Abstract
We recently observed disentangled abstract neural geometries in multiple areas and across different species. In these representations, different variables are encoded in approximately orthogonal subspaces, facilitating generalization in novel situations. In collaboration with the Axel and Abbott groups (data collected by Rajyashree Sen), we observed a spatial representation in medial prefrontal cortex (mPFC) that extrapolates from explored to unexplored regions of space. Using GCaMP6f imaging in miniscope-implanted mice, we recorded excitatory neurons in the dorso-medial prefrontal cortex (mPFC), hippocampal dorsal CA1 (dCA1), as mice freely explored a square arena. Position could be decoded with high accuracy from both mPFC and dCA1 populations, with the hippocampus showing the highest overall decoding accuracy. In mPFC, a linear regressor trained to predict the animal’s x-position in one half of the arena accurately generalized to the opposite half. Similarly, for the y-position. This indicates a linear, disentangled, map-like representation of space that might support generalization. In contrast, the dCA1 showed markedly reduced generalization, consistent with a localized place-cell code.
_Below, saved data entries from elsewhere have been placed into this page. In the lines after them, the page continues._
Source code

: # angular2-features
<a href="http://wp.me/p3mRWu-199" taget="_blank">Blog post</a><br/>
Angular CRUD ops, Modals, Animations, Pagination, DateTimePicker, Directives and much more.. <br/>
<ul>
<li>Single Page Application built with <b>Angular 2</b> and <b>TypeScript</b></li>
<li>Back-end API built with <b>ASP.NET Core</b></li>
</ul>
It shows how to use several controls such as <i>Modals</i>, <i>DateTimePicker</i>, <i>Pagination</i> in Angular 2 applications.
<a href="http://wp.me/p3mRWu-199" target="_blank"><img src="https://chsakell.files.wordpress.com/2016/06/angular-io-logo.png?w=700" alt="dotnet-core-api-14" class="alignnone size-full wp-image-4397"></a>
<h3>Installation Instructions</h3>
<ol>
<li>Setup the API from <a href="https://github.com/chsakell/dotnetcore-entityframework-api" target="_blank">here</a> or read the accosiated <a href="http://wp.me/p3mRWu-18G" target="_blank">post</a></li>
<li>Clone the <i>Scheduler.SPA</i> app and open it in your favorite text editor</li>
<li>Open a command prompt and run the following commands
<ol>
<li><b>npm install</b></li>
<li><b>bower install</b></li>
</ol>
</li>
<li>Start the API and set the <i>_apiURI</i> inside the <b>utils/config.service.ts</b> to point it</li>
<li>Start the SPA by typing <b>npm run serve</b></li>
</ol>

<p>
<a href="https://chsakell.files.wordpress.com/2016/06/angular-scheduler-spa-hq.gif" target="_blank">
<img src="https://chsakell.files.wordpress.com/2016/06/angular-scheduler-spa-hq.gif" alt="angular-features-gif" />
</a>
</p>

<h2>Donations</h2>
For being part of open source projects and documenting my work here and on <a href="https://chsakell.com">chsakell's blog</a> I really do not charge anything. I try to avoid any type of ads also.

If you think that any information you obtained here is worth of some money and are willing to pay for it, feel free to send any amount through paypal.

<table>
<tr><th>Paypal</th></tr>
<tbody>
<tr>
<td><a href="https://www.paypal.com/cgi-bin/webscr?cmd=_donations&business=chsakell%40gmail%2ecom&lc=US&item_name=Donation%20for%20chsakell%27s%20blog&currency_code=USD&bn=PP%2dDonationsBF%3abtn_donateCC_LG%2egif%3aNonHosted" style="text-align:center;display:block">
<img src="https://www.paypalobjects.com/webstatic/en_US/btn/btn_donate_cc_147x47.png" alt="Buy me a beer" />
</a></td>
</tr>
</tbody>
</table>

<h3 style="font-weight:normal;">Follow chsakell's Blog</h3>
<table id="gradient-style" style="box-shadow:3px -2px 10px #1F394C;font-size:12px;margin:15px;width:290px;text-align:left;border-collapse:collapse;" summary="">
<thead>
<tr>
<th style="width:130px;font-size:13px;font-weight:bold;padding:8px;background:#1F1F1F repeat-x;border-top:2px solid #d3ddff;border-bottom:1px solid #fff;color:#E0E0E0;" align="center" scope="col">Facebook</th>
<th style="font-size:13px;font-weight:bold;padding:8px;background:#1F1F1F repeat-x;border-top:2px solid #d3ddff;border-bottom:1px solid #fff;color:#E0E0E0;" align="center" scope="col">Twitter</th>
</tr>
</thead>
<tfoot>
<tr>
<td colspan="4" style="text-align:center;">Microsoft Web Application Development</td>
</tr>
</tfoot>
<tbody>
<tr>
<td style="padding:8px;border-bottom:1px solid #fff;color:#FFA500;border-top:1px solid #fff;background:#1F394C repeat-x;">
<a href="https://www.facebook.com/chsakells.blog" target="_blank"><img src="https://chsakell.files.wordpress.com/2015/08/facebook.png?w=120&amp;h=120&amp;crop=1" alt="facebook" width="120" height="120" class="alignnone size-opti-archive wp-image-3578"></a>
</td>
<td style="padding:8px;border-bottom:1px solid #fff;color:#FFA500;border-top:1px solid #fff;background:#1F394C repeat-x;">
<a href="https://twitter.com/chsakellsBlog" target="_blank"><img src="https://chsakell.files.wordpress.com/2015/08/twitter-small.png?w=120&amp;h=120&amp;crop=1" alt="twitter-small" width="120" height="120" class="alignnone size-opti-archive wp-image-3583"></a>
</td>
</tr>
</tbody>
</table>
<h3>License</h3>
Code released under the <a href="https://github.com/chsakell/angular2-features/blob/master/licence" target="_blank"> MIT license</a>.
The distances in the physical space are better preserved in the neural activity space in mPFC, and the dimensionality of the subspace encoding position is higher in dCA1. The mPFC representations are a real map of the environment, and they are well-suited for navigation.
Biography
Stefano Fusi was born in Florence, Italy, and graduated in 1992 from the Sapienza University of Rome with a degree in physics. After his degree, he obtained a researcher position at the Italian National Institute for Nuclear Physics in Rome and started to work in the field of theoretical neuroscience. In 1999, he received a Ph.D. in physics from the Hebrew University of Jerusalem, Israel, and moved to the University of Bern, Switzerland, as a postdoctoral fellow. After visiting Brandeis University as a postdoctoral fellow in 2003, in 2005 he was awarded a professorial fellowship by the Swiss National Science Foundation and became an assistant professor at the Swiss Federal Institute of Technology in Zurich (ETHZ), Switzerland. In 2009, he joined the Department of Neuroscience at Columbia University as an associate professor. He is an associate editor of Frontiers in Computational Neuroscience and the Journal of Computational Neuroscience. Fusi’s research involves the computational modeling and theoretical analysis of complex neural circuits with the goal of understanding the role of biological complexity and diversity in the nervous system. His laboratory collaborates with experimental neuroscientists at Columbia University, the Massachusetts Institute of Technology and Stanford University.